Der Mann legt einen letzten Holzklotz in den Kamin auf die Glut, stupst die kleine, quadratische Glasklappe vor das schwelende Feuer und lehnt sich zurück in seinen gepolsterten Stuhl. Aufmerksam betrachtet er die rotgoldene Flamme, die zwischen glühenden Holzspänen und Aschehäufchen auflodert und erlischt, auflodert und erlischt. Neben ihm auf dem Tisch steht ein Glas und daneben steht eine Flasche Branntwein. Eine trübe Reflexion der auflodernden Flamme erscheint abwechselnd im Glas und dann auf der Flasche und es wirkt, als hätte der Mann das Glas und die Flasche zurechtgerückt, um dieses Lichtspiel zu inszenieren. Das Holz knistert im Feuer; außerhalb der Hütte, um die raschelnden Birken herum, weht der abendliche Winterwind. Der Mann gießt etwas Branntwein in sein Glas und nimmt einen ersten Schluck. Und als die letzten Funken der Glut der Dunkelheit gewichen sind und der Mann nur noch als Schatten vor dem Kamin sitzt, klopft es an der Tür. Aber der Schatten regt sich nicht, sinkt zunehmend in die ihn umgebende Dunkelheit. Es wird erneut geklopft, dann nochmals, und der Mann steht auf. Er bewegt sich zur Tür und ohne zu zögern öffnet er sie: Schwärze strömt in die Hütte. 'Hallo', sagt er. Die Birken rascheln im Wind, doch ansonsten ist es still. Er wendet sich ab, ohne die Tür zu schließen, die im Nachtwind sanft auf und zu, auf und zu wippt.

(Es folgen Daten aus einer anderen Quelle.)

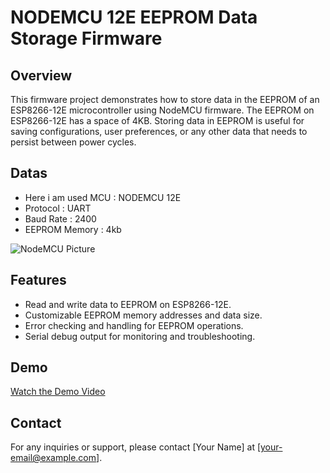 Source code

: # NODEMCU 12E EEPROM Data Storage Firmware


## Overview
This firmware project demonstrates how to store data in the EEPROM of an ESP8266-12E microcontroller using NodeMCU firmware. The EEPROM on ESP8266-12E has a space of 4KB. Storing data in EEPROM is useful for saving configurations, user preferences, or any other data that needs to persist between power cycles.

## Datas
- Here i am used MCU : NODEMCU 12E 
- Protocol : UART 
- Baud Rate : 2400 
- EEPROM Memory : 4kb 

![NodeMCU Picture]()

## Features
- Read and write data to EEPROM on ESP8266-12E.
- Customizable EEPROM memory addresses and data size.
- Error checking and handling for EEPROM operations.
- Serial debug output for monitoring and troubleshooting.

## Demo
[Watch the Demo Video](link-to-demo-video)

## Contact
For any inquiries or support, please contact [Your Name] at [your-email@example.com].

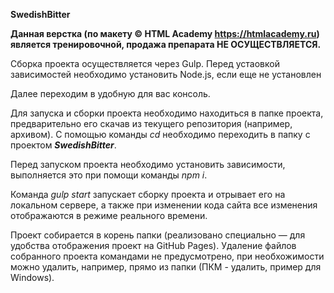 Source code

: **SwedishBitter**

**Данная верстка (по макету &#169; HTML Academy
https://htmlacademy.ru) является тренировочной, продажа препарата НЕ ОСУЩЕСТВЛЯЕТСЯ.**

Сборка проекта осуществляется через Gulp. Перед устаовкой зависимостей необходимо установить Node.js, если еще не установлен

Далее переходим в удобную для вас консоль.

Для запуска и сборки проекта необходимо находиться в папке проекта, предварительно его скачав из текущего репозитория (например, архивом). С помощью команды *cd* необходимо переходить в папку с проектом ***SwedishBitter***.

Перед запуском проекта необходимо установить зависимости, выполняется это при помощи команды *npm i*.

Команда *gulp start* запускает сборку проекта и отрывает его на локальном сервере, а также при изменении кода сайта все изменения отображаются в режиме реального времени.

Проект собирается в корень папки (реализовано специально — для удобства отображения проект на GitHub Pages). Удаление файлов собранного проекта командами не предусмотрено, при необхожимости можно удалить, например, прямо из папки (ПКМ - удалить, пример для Windows).
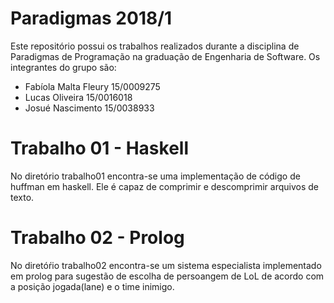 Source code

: # Paradigmas 2018/1

Este repositório possui os trabalhos realizados durante a disciplina de Paradigmas de Programação na graduação de Engenharia de Software.
Os integrantes do grupo são:
- Fabíola Malta Fleury 15/0009275
- Lucas Oliveira 15/0016018
- Josué Nascimento 15/0038933

# Trabalho 01 - Haskell

No diretório trabalho01 encontra-se uma implementação de código de huffman em haskell. Ele é capaz de comprimir e descomprimir arquivos de texto.

# Trabalho 02 - Prolog

No diretóŕio trabalho02 encontra-se um sistema especialista implementado em prolog para sugestão de escolha de persoangem de LoL de acordo com a posição jogada(lane) e o time inimigo.
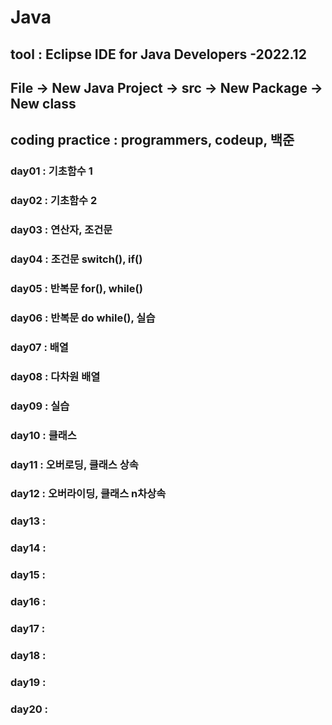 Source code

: # Java
## tool : Eclipse IDE for Java Developers -2022.12
## File -> New Java Project -> src -> New Package -> New class 
## coding practice : programmers, codeup, 백준
### day01 : 기초함수 1
### day02 : 기초함수 2
### day03 : 연산자, 조건문
### day04 : 조건문 switch(), if()
### day05 : 반복문 for(), while()
### day06 : 반복문 do while(), 실습
### day07 : 배열
### day08 : 다차원 배열
### day09 : 실습
### day10 : 클래스
### day11 : 오버로딩, 클래스 상속
### day12 : 오버라이딩, 클래스 n차상속
### day13 :
### day14 :
### day15 :
### day16 :
### day17 :
### day18 :
### day19 :
### day20 :
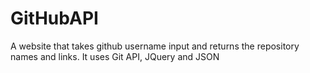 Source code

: # GitHubAPI
A website that takes github username input and returns the repository names and links. It uses Git API, JQuery and JSON
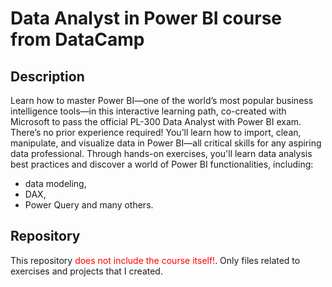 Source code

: # Data Analyst in Power BI course from DataCamp

## Description
Learn how to master Power BI—one of the world’s most popular business intelligence tools—in this interactive learning path, co-created with Microsoft to pass the official PL-300 Data Analyst with Power BI exam. There’s no prior experience required! You’ll learn how to import, clean, manipulate, and visualize data in Power BI—all critical skills for any aspiring data professional. Through hands-on exercises, you'll learn data analysis best practices and discover a world of Power BI functionalities, including:
- data modeling, 
- DAX, 
- Power Query and many others.

## Repository
This repository <font color="red">does not include the course itself!</font>. Only files related to exercises and projects that I created.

Am ersten Weihnachtsfeiertag 1956 erreicht die Polizei der Stadt Herisau ein Notruf: spielende Kinder fanden einen Mann, zu Tode erfroren, in einem Schneefeld.
2.
Ein erster bleicher Sonnenstrahl fällt auf die Windschutzscheibe, und dann auf mich. Ich halte an einem umzäunten Forst, um zu pinkeln. Ich hole einen Apfel aus dem Kofferraum und setze mich neben das Auto ins Gras. Ein gelber Vogel, vermutlich eine Meise, landet vor mir und beobachtet mich kopfschüttelnd beim Essen. Als ich ihm einige zerkaute Apfelstücke auf die Wiese lege, fliegt er davon. Ich ziehe die Fahrertür auf, stelle mich dann aber nochmals ins Gras, um dem leisen Rauschen im Forst zu lauschen. Im Zaun entdecke ich eine Öffnung. Ich lege die Autoschlüssel aufs Armaturenbrett, schließe die Fahrertür und hole meinen Rucksack aus dem Kofferraum. Dann schiebe ich den Rucksack durch die Öffnung im Zaun und schlüpfe selbst hindurch.

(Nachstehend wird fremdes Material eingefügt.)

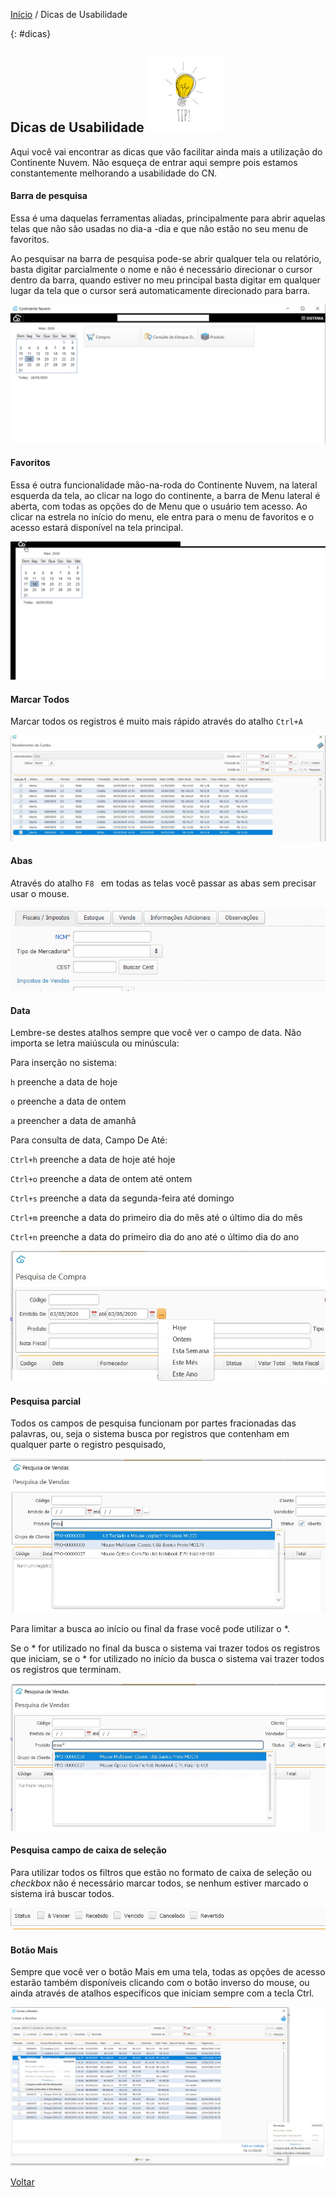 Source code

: [Início](index.md) / Dicas de Usabilidade



{: #dicas}

## Dicas de Usabilidade    ![](images/dicas.jpg)

Aqui você vai encontrar as dicas que vão facilitar ainda mais a utilização do Continente Nuvem. Não esqueça de entrar aqui sempre pois estamos constantemente melhorando a usabilidade do CN.



#### Barra de pesquisa

Essa é uma daquelas ferramentas aliadas, principalmente para abrir aquelas telas que não são usadas no dia-a -dia e que não estão no seu menu de favoritos.  

Ao pesquisar na barra de pesquisa pode-se abrir qualquer tela ou relatório, basta digitar parcialmente o nome e não  é necessário direcionar o cursor dentro da barra, quando estiver no meu principal basta digitar em qualquer lugar da tela que o cursor será automaticamente direcionado para barra.

![](images/dicas_busca.gif)



#### Favoritos

Essa é outra funcionalidade mão-na-roda do Continente Nuvem, na lateral esquerda da tela, ao clicar na logo do continente, a barra de Menu lateral é aberta, com todas as opções do de Menu que o usuário tem acesso. Ao clicar na estrela no início do menu, ele entra para o menu de favoritos e o acesso estará disponível na tela principal.

![](images/dicas_favoritos.gif)



#### Marcar Todos

Marcar todos os registros é muito mais rápido através do atalho `Ctrl+A`

 ![](images/dicas_marcar_todos.jpg)



#### Abas

Através do atalho `F8 `  em todas as telas você passar as abas sem precisar usar o mouse.

 ![](images/dicas_abas.gif)





#### Data

Lembre-se destes atalhos sempre que você ver o campo de data. Não importa se letra maiúscula ou minúscula:

Para inserção no sistema:

`h` preenche a data de hoje

`o` preenche a data de ontem

`a` preencher a data de amanhã



Para consulta de data, Campo De Até:

`Ctrl+h` preenche a data de hoje até hoje

`Ctrl+o` preenche a data de ontem até ontem

`Ctrl+s` preenche a data da segunda-feira até domingo

`Ctrl+m` preenche a data do primeiro dia do mês até o último dia do mês

`Ctrl+n` preenche a data do primeiro dia do ano até o último dia do ano 

 ![](images/dicas_data_pesquisa.jpg)

#### Pesquisa parcial

Todos os campos de pesquisa funcionam por partes fracionadas das palavras, ou, seja o sistema busca por registros que contenham em qualquer parte o registro pesquisado,

 ![](images/dicas_pesquisa_parcial.jpg)

Para limitar a busca ao início ou final da frase você pode utilizar o *. 

Se o * for utilizado no final da busca o sistema vai trazer todos os registros que iniciam, se o * for utilizado no início da busca o sistema vai trazer todos os registros que terminam.

 ![](images/dicas_pesquisa_parcial_limitada.jpg)



#### Pesquisa campo de caixa de seleção

Para utilizar todos os filtros que estão no formato de caixa de seleção ou *checkbox*  não é necessário marcar todos, se nenhum estiver marcado o sistema irá buscar todos.

 ![](images/dicas_pesquisa_checkbox.jpg)



#### Botão Mais

Sempre que você ver o botão Mais em uma tela, todas as opções de acesso estarão também disponíveis clicando com o botão inverso do mouse, ou ainda através de atalhos específicos que iniciam sempre com a tecla Ctrl.

![](images/dicas_botaomais.jpg)





[Voltar](index.md)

Im Forst ist es merklich kühler und dunkler und ich verliere mein Zeitgefühl. Ich erinnere mich an meinen letzten konkreten Gedanken: Weil die Dinge, die ich sage, genauso gut von einem alten Mann gesprochen werden könnten, begleitet mich stets etwas Zeitloses. 'Von einem alten Mann, in einem alten Land', murmele ich. Meine Stimme hat sich verändert, sie klingt rau und fern und ich beschließe, fortan zu schweigen. Das Licht zwischen den Bäumen wird allmählich heller, die Temperatur verändert sich jedoch nicht. Um zu rasten, setze ich mich auf einen breiten Baumstumpf. Stundenlang sitze ich einfach nur da und blicke in die Tiefe des Waldes. Schließlich lehne ich mich langsam zurück, spähe eine Weile durch die lichten Baumkronen, und schlafe ein.
Ich träume von Gesichtern, allesamt schwarzweiß: zuerst sehe ich meine Mutter, dann meinen Vater, dann meine Geschwister, dann Freunde und Verwandte; und immer wieder tauchen Gesichter vor mir auf, die ich noch nie zuvor gesehen habe, Gesichter, die mir gänzlich fremd sind.
Als ich aufwache, umgibt mich Dunkelheit. Es ist Nacht und der Schnee, der über mir durch die Baumkronen rieselt, wirkt im fahlen Mondlicht beinahe schwarz, wie Asche.